Assigned task: Please repeat the lines below exactly. Begin with the line containing "For a vector" and go on through the line containing "Then, we have".

━━━━━━━━━━━━━━━━━━━━

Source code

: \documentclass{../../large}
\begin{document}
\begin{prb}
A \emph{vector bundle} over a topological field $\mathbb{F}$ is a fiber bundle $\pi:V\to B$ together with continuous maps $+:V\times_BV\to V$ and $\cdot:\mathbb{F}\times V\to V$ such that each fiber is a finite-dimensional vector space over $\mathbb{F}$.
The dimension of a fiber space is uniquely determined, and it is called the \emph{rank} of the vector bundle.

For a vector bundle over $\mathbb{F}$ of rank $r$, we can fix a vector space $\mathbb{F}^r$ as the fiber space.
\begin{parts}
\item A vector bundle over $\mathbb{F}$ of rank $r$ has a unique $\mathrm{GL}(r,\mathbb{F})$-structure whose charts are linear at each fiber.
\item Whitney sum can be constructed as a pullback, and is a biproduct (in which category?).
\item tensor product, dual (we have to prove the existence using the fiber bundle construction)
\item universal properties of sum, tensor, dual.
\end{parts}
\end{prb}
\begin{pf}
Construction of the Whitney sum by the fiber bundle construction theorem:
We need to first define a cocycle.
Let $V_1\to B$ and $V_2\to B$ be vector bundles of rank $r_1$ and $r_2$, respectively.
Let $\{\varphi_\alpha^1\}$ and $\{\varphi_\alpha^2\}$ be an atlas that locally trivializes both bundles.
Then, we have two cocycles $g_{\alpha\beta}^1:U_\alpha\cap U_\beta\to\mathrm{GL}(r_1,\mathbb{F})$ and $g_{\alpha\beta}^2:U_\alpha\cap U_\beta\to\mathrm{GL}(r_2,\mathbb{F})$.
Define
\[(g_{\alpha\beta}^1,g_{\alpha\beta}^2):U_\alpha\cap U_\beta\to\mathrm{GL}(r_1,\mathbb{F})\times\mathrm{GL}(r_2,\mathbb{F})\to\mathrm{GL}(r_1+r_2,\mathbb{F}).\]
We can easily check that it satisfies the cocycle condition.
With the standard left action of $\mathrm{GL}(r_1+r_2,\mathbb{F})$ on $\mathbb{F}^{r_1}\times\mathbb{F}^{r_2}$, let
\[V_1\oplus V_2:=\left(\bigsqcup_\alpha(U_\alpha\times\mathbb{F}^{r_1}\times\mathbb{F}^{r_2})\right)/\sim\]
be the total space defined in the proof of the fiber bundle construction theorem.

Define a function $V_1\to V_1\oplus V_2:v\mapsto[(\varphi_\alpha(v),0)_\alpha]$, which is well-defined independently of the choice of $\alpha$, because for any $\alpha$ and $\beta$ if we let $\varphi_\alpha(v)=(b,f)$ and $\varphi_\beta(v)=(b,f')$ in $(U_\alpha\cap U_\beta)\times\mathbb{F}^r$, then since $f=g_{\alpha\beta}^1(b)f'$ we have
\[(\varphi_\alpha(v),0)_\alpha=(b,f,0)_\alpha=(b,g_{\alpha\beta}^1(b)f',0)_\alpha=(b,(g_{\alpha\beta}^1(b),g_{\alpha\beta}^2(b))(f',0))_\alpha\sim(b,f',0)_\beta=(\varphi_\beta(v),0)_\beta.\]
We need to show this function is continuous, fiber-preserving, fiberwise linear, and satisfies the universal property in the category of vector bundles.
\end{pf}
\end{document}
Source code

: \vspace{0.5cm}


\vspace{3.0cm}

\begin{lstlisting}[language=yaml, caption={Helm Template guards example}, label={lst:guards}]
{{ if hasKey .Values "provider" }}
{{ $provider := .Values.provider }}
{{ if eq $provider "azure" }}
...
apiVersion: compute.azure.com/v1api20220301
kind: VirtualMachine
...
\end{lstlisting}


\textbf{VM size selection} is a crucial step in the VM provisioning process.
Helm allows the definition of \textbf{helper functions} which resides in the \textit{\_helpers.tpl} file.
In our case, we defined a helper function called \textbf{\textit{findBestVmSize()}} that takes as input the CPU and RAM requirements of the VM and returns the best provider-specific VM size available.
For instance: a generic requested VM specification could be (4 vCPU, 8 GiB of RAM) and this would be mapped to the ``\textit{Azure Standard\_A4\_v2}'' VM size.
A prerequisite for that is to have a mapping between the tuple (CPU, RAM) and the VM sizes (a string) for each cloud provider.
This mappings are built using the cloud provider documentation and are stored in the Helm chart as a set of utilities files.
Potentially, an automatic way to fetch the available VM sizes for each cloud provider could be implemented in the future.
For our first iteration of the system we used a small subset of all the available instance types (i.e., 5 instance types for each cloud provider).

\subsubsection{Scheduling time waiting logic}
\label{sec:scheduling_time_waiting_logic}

━━━━━━━━━━━━━━━━━━━━

Response:
For a vector bundle over $\mathbb{F}$ of rank $r$, we can fix a vector space $\mathbb{F}^r$ as the fiber space.
\begin{parts}
\item A vector bundle over $\mathbb{F}$ of rank $r$ has a unique $\mathrm{GL}(r,\mathbb{F})$-structure whose charts are linear at each fiber.
\item Whitney sum can be constructed as a pullback, and is a biproduct (in which category?).
\item tensor product, dual (we have to prove the existence using the fiber bundle construction)
\item universal properties of sum, tensor, dual.
\end{parts}
\end{prb}
\begin{pf}
Construction of the Whitney sum by the fiber bundle construction theorem:
We need to first define a cocycle.
Let $V_1\to B$ and $V_2\to B$ be vector bundles of rank $r_1$ and $r_2$, respectively.
Let $\{\varphi_\alpha^1\}$ and $\{\varphi_\alpha^2\}$ be an atlas that locally trivializes both bundles.
Then, we have two cocycles $g_{\alpha\beta}^1:U_\alpha\cap U_\beta\to\mathrm{GL}(r_1,\mathbb{F})$ and $g_{\alpha\beta}^2:U_\alpha\cap U_\beta\to\mathrm{GL}(r_2,\mathbb{F})$.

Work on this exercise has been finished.